The ephemera was mostly sourced from John Aes-Nihil, an archivist and collector who directed Manson Family Movies. Lethal Amounts also hosted a screening for the 30th anniversary of the cult classic film Charles Manson Superstar, alongside a panel discussion with director Nikolas Schreck and, according to the Facebook event page, an actual, never-before-seen Manson Family member. But despite the slew of true-crime podcasts and films—both cult favorites and Hollywood blockbusters—dedicated to the 1969 murders, it might not be Manson himself who’s the most intriguing figure in this gruesome slice of American history. Rather it’s the community of societal outcasts and prison groupies who carved up their foreheads in a show of solidarity with the (notoriously racist) serial killer.

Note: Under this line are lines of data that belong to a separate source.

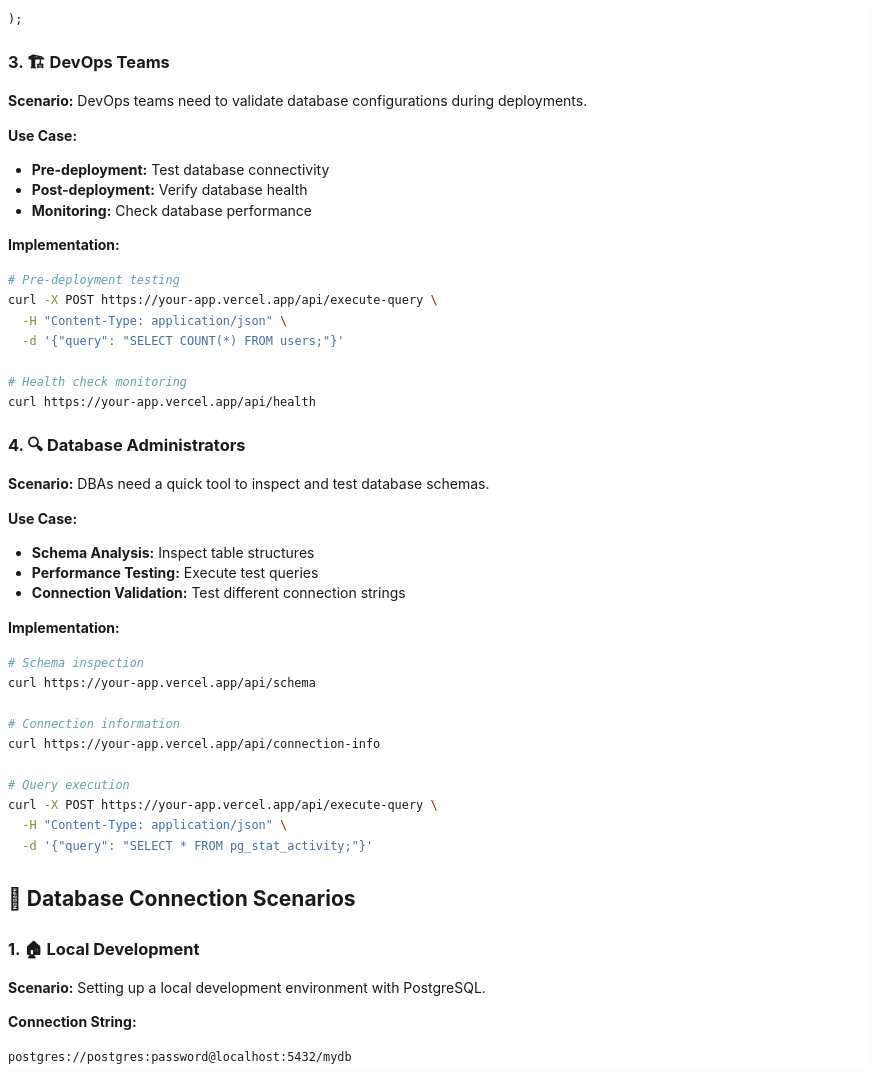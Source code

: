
 ```sql
);
```

### 3. 🏗️ DevOps Teams

**Scenario:** DevOps teams need to validate database configurations during deployments.

**Use Case:**
- **Pre-deployment:** Test database connectivity
- **Post-deployment:** Verify database health
- **Monitoring:** Check database performance

**Implementation:**
```bash
# Pre-deployment testing
curl -X POST https://your-app.vercel.app/api/execute-query \
  -H "Content-Type: application/json" \
  -d '{"query": "SELECT COUNT(*) FROM users;"}'

# Health check monitoring
curl https://your-app.vercel.app/api/health
```

### 4. 🔍 Database Administrators

**Scenario:** DBAs need a quick tool to inspect and test database schemas.

**Use Case:**
- **Schema Analysis:** Inspect table structures
- **Performance Testing:** Execute test queries
- **Connection Validation:** Test different connection strings

**Implementation:**
```bash
# Schema inspection
curl https://your-app.vercel.app/api/schema

# Connection information
curl https://your-app.vercel.app/api/connection-info

# Query execution
curl -X POST https://your-app.vercel.app/api/execute-query \
  -H "Content-Type: application/json" \
  -d '{"query": "SELECT * FROM pg_stat_activity;"}'
```

## 🔌 Database Connection Scenarios

### 1. 🏠 Local Development

**Scenario:** Setting up a local development environment with PostgreSQL.

**Connection String:**
```bash
postgres://postgres:password@localhost:5432/mydb
```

“His followers were disenchanted kids often times coming from broken homes and dysfunctional upbringings,” says Fuentes. “I don’t think that’s exactly uncommon, and I think that is the fascination. We all can sympathize and look at someone as straying away and going toward the dark side.” He rejects any suggestion of a realistic connection between our current true crime obsession—who are “oftentimes professional people in law enforcement and criminal justice”—and those drawn into Manson’s cult. In fairness, arguments to the contrary are effectively parroting the talking points of those who claim video games cause gun violence, and that the best form of prevention is removing Super Mario Bros from Walmart. Anyone offended by a small-scale gallery’s objective look at the polarizing events should look to how mainstream media continues to iconicize perpetrators of violence every day. “It’s really nothing new; our society focuses on crime and violence instead of preventing it,” Fuentes says. “Perhaps putting Sharon on the cover of Time magazine might have made a difference but that wouldn’t have sold as many magazines.”

The one thing Fuentes learned from assembling this exhibition? “Everything I thought I knew was mostly incorrect,” he concludes. His personal favorite works in the show are Manson’s riddle-filled poems. “The more you peel back the layers, the more you have questions than answers. The case itself is filled with a confusing and not always logical narrative. It’s certainly worthy of the 50 years of people extensively investigating it.”